** THE TASK **
Please return every line below that contains the string "assetic".

(Saved entries)

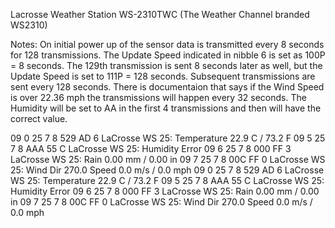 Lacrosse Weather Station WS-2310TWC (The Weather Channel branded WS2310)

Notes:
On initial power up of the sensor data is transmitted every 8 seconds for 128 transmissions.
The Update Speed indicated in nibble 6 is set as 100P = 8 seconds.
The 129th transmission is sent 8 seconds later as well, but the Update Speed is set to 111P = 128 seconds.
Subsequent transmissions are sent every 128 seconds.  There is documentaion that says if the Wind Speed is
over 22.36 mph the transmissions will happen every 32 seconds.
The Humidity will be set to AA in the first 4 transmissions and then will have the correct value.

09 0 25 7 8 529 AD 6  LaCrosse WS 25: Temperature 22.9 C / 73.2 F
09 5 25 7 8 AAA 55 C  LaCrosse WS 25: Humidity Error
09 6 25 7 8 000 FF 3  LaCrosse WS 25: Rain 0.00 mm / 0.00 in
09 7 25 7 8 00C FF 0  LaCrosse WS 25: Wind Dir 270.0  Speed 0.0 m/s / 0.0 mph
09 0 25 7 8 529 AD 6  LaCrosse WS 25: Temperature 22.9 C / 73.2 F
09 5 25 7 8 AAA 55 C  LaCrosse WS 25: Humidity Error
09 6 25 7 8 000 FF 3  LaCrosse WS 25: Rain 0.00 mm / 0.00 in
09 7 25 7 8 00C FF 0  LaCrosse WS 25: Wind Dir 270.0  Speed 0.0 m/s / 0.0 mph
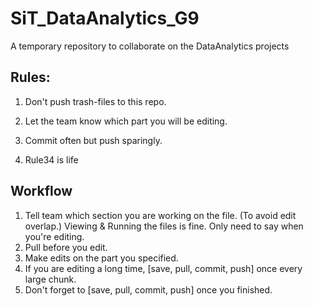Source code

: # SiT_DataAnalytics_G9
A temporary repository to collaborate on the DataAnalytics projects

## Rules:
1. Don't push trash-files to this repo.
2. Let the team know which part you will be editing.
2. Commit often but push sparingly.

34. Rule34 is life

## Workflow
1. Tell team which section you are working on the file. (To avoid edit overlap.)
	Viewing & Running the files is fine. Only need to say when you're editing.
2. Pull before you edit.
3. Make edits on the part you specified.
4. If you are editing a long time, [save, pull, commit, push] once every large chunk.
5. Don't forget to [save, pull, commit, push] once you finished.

==

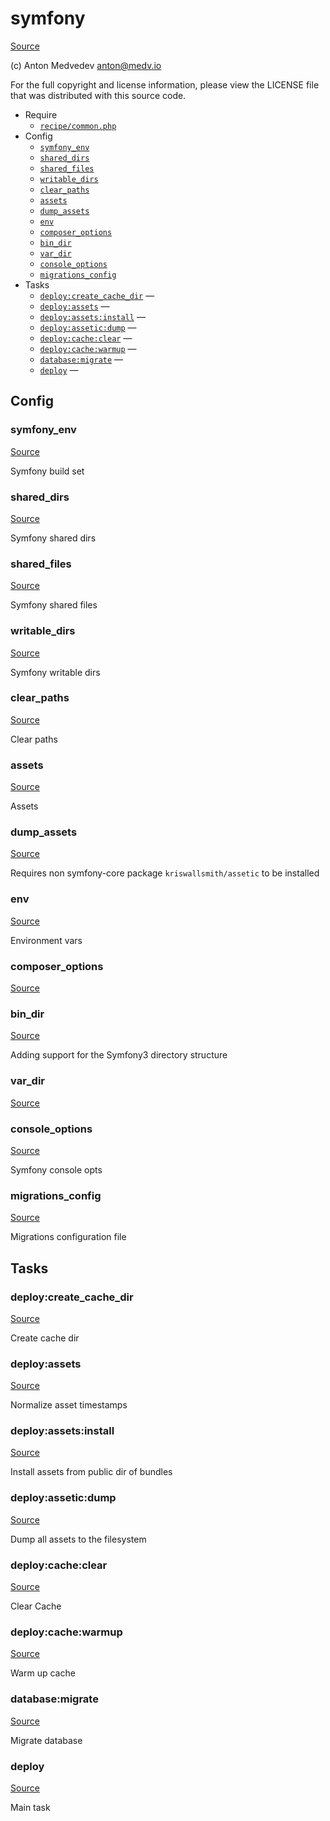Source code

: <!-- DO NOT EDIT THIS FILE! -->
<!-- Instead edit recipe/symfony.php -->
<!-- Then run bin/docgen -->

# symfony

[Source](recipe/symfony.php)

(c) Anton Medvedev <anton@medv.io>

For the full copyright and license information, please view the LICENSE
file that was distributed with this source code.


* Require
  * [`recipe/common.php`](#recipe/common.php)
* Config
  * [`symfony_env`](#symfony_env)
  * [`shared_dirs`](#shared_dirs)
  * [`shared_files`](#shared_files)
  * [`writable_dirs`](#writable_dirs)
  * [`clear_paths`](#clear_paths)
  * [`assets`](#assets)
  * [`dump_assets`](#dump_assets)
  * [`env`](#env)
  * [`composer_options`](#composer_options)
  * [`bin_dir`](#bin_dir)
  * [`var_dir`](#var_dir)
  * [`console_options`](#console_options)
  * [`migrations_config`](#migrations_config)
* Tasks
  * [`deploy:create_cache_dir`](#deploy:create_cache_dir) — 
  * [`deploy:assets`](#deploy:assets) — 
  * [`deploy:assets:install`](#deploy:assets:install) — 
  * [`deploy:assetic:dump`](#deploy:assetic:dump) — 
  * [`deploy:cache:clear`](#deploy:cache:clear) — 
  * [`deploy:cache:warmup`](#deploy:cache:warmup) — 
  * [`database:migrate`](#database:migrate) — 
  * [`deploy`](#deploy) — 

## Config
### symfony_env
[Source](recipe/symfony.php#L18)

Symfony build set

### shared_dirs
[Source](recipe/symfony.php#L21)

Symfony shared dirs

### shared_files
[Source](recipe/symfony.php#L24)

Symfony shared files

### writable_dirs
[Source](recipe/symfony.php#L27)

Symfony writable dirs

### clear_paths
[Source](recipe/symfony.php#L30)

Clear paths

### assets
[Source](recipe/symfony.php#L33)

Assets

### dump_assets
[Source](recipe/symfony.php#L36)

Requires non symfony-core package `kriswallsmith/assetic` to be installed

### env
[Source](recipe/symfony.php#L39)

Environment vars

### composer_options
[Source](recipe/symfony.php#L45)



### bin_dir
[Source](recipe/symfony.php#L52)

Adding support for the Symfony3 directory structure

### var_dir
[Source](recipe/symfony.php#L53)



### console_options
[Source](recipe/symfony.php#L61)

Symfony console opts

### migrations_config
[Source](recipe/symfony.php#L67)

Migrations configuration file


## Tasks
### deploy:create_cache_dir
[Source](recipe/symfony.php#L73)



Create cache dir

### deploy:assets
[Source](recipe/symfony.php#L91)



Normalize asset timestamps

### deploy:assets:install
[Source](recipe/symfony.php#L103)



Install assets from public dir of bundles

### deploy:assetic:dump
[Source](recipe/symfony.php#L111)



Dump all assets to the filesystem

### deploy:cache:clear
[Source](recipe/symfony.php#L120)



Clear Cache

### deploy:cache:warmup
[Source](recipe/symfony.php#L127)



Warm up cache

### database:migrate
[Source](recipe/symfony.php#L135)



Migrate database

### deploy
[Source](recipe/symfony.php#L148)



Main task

** ANSWER **
  * [`deploy:assetic:dump`](#deploy:assetic:dump) — 
Requires non symfony-core package `kriswallsmith/assetic` to be installed
### deploy:assetic:dump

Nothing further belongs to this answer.